# Aim of the exercise
The answer must be every line of the records below that contains the word "template".

Dataset entries

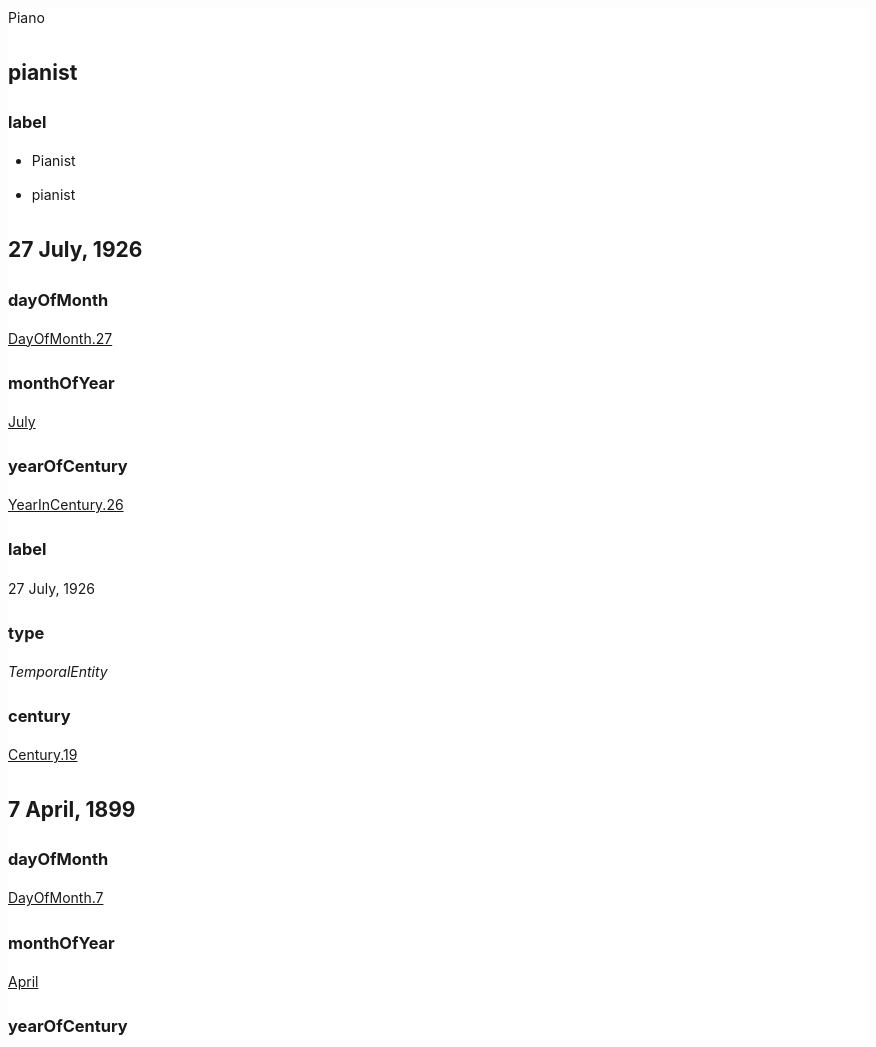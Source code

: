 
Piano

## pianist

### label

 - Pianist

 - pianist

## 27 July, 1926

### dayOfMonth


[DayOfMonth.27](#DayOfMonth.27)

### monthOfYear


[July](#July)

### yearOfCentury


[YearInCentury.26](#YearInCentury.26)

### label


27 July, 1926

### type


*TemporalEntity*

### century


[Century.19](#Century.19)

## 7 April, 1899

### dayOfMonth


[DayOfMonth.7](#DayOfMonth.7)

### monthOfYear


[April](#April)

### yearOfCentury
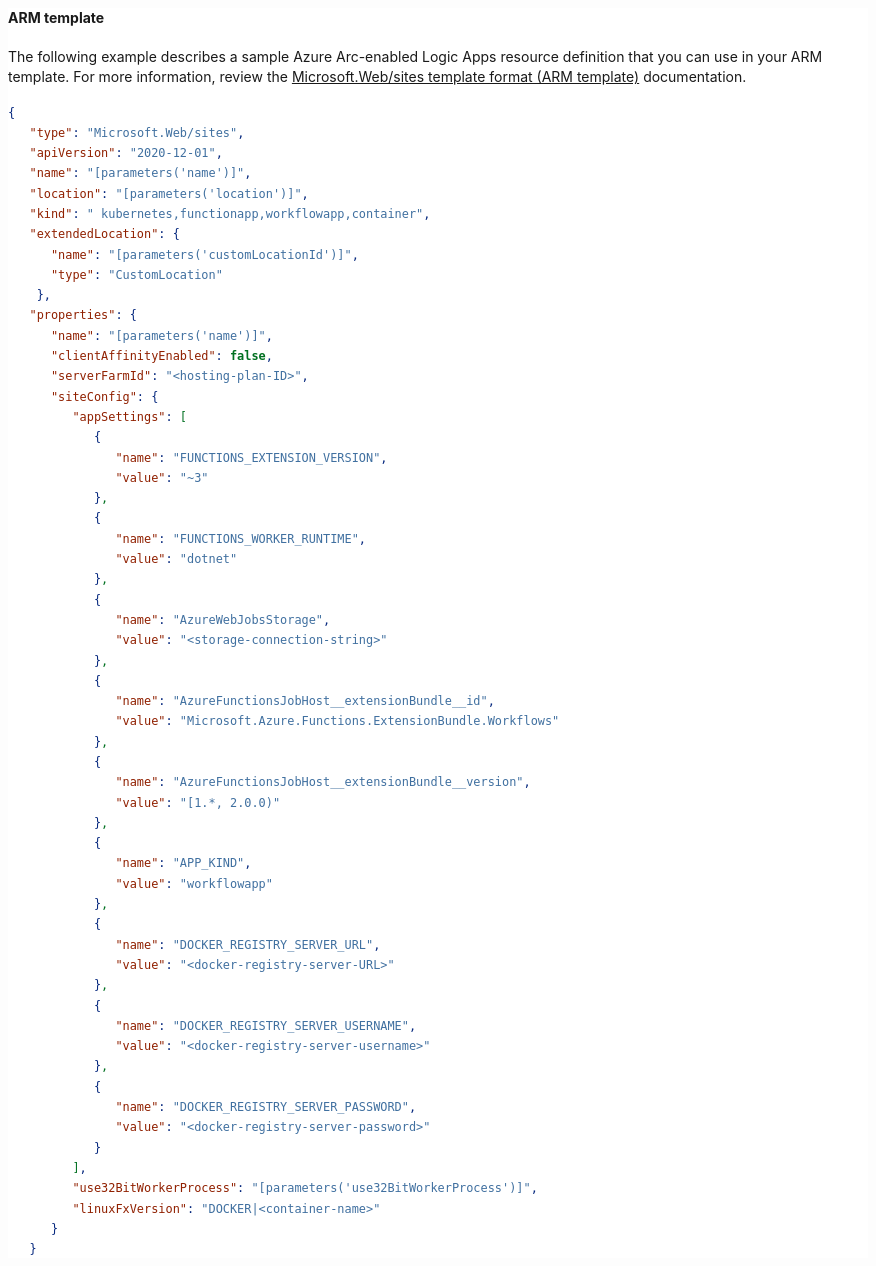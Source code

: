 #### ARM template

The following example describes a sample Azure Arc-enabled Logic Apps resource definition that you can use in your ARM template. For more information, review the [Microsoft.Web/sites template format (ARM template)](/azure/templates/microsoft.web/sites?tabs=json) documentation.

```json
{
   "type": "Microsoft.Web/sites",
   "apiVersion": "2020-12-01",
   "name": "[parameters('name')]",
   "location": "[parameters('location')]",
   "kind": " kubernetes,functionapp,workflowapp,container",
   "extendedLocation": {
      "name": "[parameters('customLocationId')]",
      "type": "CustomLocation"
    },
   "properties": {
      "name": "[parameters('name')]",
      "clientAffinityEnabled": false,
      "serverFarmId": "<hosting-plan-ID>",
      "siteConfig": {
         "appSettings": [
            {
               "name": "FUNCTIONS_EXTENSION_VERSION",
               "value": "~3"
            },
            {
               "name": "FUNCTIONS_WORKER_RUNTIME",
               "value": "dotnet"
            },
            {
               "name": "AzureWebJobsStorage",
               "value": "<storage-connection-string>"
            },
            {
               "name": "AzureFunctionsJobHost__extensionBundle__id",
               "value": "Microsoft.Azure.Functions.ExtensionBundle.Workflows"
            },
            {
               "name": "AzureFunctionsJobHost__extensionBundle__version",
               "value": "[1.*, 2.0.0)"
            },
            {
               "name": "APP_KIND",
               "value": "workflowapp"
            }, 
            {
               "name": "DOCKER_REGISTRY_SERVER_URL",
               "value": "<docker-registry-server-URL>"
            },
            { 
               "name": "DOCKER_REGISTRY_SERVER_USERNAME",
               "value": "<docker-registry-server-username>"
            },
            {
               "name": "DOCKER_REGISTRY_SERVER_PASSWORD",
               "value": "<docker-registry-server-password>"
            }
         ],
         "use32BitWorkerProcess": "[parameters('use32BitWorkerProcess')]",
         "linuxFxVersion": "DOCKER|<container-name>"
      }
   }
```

# Exercise answer
: #### ARM template
The following example describes a sample Azure Arc-enabled Logic Apps resource definition that you can use in your ARM template. For more information, review the [Microsoft.Web/sites template format (ARM template)](/azure/templates/microsoft.web/sites?tabs=json) documentation.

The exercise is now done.